From 1817 he studied medicine at Friedrich Wilhelms-Institut in Berlin, having designs on a career as a military physician. In 1825 he became an associate professor of medicine. He later traveled to Paris, where he advanced his theories involving the circulation of sap in plants. In 1833 he obtained the title of full professor.

He was a proponent of Goethe's mystical "nature-philosophy" view of the natural world. In his investigations of the vascular system in plants, he promoted ideas on its function being analogous to the circulatory system of animals.

== Written works ==
- Ueber den Kreislauf des Saftes im Schöllkraut, etc. 1822 (doctoral dissertation) - On the circulation of sap in the celandine.
- Cyklose des Lebenssafts, 1841 - Cyclosis of vital sap in plants.
- Anaphytose od. Verjüngung der Pflanzen - Anaphytosis or the rejuvenation of the plant.
- Neuestes System der Morphologie der Pflanzen, 1847 - Latest system on the morphology of plants.
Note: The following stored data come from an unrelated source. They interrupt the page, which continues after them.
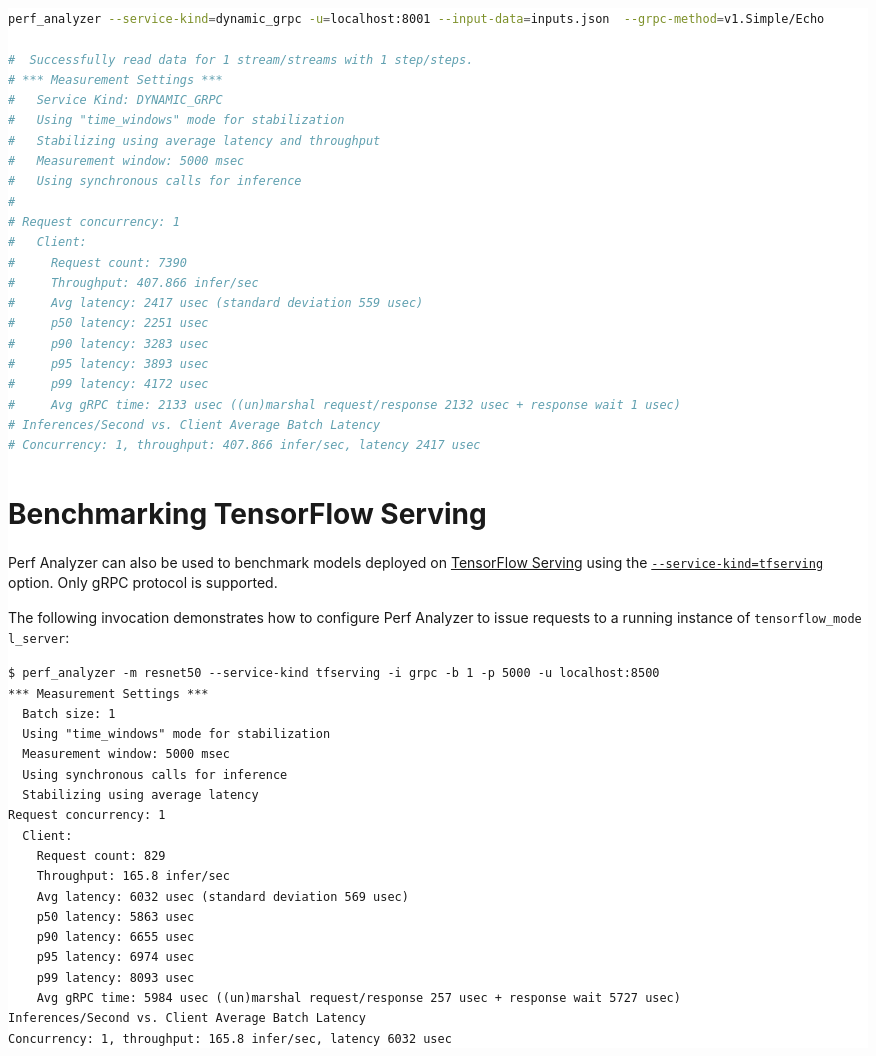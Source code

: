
 ```bash
perf_analyzer --service-kind=dynamic_grpc -u=localhost:8001 --input-data=inputs.json  --grpc-method=v1.Simple/Echo

#  Successfully read data for 1 stream/streams with 1 step/steps.
# *** Measurement Settings ***
#   Service Kind: DYNAMIC_GRPC
#   Using "time_windows" mode for stabilization
#   Stabilizing using average latency and throughput
#   Measurement window: 5000 msec
#   Using synchronous calls for inference
#
# Request concurrency: 1
#   Client:
#     Request count: 7390
#     Throughput: 407.866 infer/sec
#     Avg latency: 2417 usec (standard deviation 559 usec)
#     p50 latency: 2251 usec
#     p90 latency: 3283 usec
#     p95 latency: 3893 usec
#     p99 latency: 4172 usec
#     Avg gRPC time: 2133 usec ((un)marshal request/response 2132 usec + response wait 1 usec)
# Inferences/Second vs. Client Average Batch Latency
# Concurrency: 1, throughput: 407.866 infer/sec, latency 2417 usec
```


# Benchmarking TensorFlow Serving

Perf Analyzer can also be used to benchmark models deployed on
[TensorFlow Serving](https://github.com/tensorflow/serving) using the
[`--service-kind=tfserving`](cli.md#--service-kindtritontriton_c_apitfservingtorchserve)
option. Only gRPC protocol is supported.

The following invocation demonstrates how to configure Perf Analyzer to issue
requests to a running instance of `tensorflow_model_server`:

```
$ perf_analyzer -m resnet50 --service-kind tfserving -i grpc -b 1 -p 5000 -u localhost:8500
*** Measurement Settings ***
  Batch size: 1
  Using "time_windows" mode for stabilization
  Measurement window: 5000 msec
  Using synchronous calls for inference
  Stabilizing using average latency
Request concurrency: 1
  Client:
    Request count: 829
    Throughput: 165.8 infer/sec
    Avg latency: 6032 usec (standard deviation 569 usec)
    p50 latency: 5863 usec
    p90 latency: 6655 usec
    p95 latency: 6974 usec
    p99 latency: 8093 usec
    Avg gRPC time: 5984 usec ((un)marshal request/response 257 usec + response wait 5727 usec)
Inferences/Second vs. Client Average Batch Latency
Concurrency: 1, throughput: 165.8 infer/sec, latency 6032 usec
```
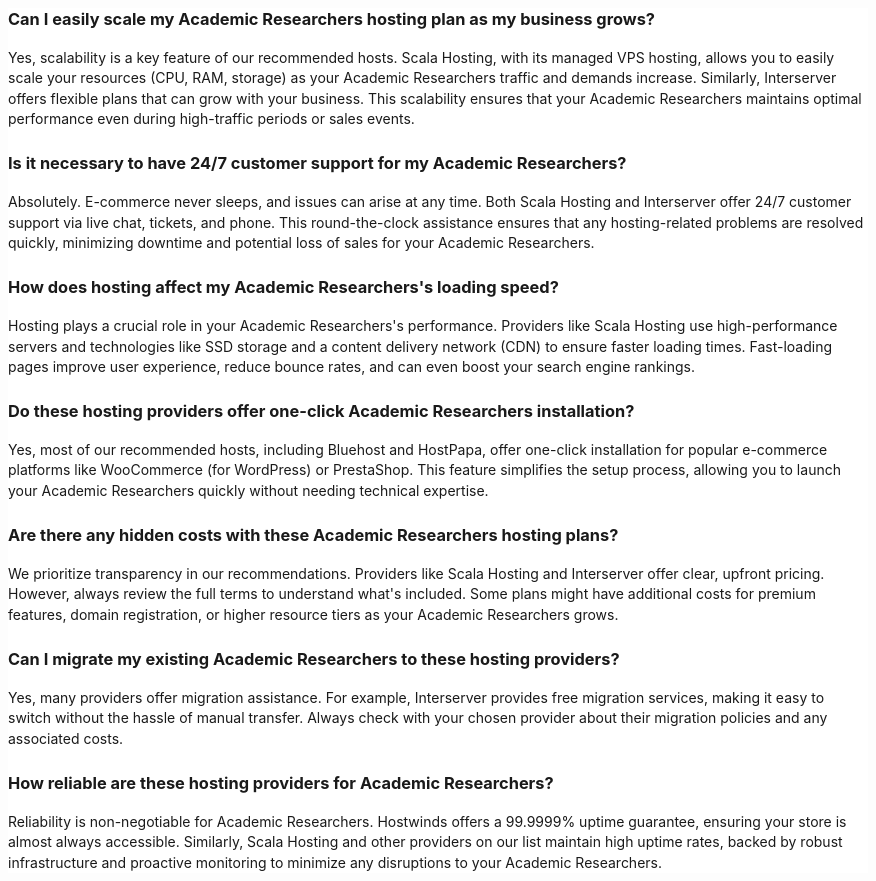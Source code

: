 ### Can I easily scale my Academic Researchers hosting plan as my business grows? 
Yes, scalability is a key feature of our recommended hosts. Scala Hosting, with its managed VPS hosting, allows you to easily scale your resources (CPU, RAM, storage) as your Academic Researchers traffic and demands increase. Similarly, Interserver offers flexible plans that can grow with your business. This scalability ensures that your Academic Researchers maintains optimal performance even during high-traffic periods or sales events.

### Is it necessary to have 24/7 customer support for my Academic Researchers? 
Absolutely. E-commerce never sleeps, and issues can arise at any time. Both Scala Hosting and Interserver offer 24/7 customer support via live chat, tickets, and phone. This round-the-clock assistance ensures that any hosting-related problems are resolved quickly, minimizing downtime and potential loss of sales for your Academic Researchers.

### How does hosting affect my Academic Researchers's loading speed? 
Hosting plays a crucial role in your Academic Researchers's performance. Providers like Scala Hosting use high-performance servers and technologies like SSD storage and a content delivery network (CDN) to ensure faster loading times. Fast-loading pages improve user experience, reduce bounce rates, and can even boost your search engine rankings.

### Do these hosting providers offer one-click Academic Researchers installation? 
Yes, most of our recommended hosts, including Bluehost and HostPapa, offer one-click installation for popular e-commerce platforms like WooCommerce (for WordPress) or PrestaShop. This feature simplifies the setup process, allowing you to launch your Academic Researchers quickly without needing technical expertise.

### Are there any hidden costs with these Academic Researchers hosting plans? 
We prioritize transparency in our recommendations. Providers like Scala Hosting and Interserver offer clear, upfront pricing. However, always review the full terms to understand what's included. Some plans might have additional costs for premium features, domain registration, or higher resource tiers as your Academic Researchers grows.

### Can I migrate my existing Academic Researchers to these hosting providers? 
Yes, many providers offer migration assistance. For example, Interserver provides free migration services, making it easy to switch without the hassle of manual transfer. Always check with your chosen provider about their migration policies and any associated costs.

### How reliable are these hosting providers for Academic Researchers? 
Reliability is non-negotiable for Academic Researchers. Hostwinds offers a 99.9999% uptime guarantee, ensuring your store is almost always accessible. Similarly, Scala Hosting and other providers on our list maintain high uptime rates, backed by robust infrastructure and proactive monitoring to minimize any disruptions to your Academic Researchers.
- Über die Verjüngung des menschlichen Lebens, (second edition 1850) - The rejuvenation of human life.
- Die Verjüngung im Thierreich, 1854 - Rejuvenation in the animal kingdom.
- Allgemeine Krankheitslehre, (two volumes 1844–45) - General pathology.
- Die Heilwirkungen der Arzneien, Berlin 1846 - Therapeutic effects of drugs.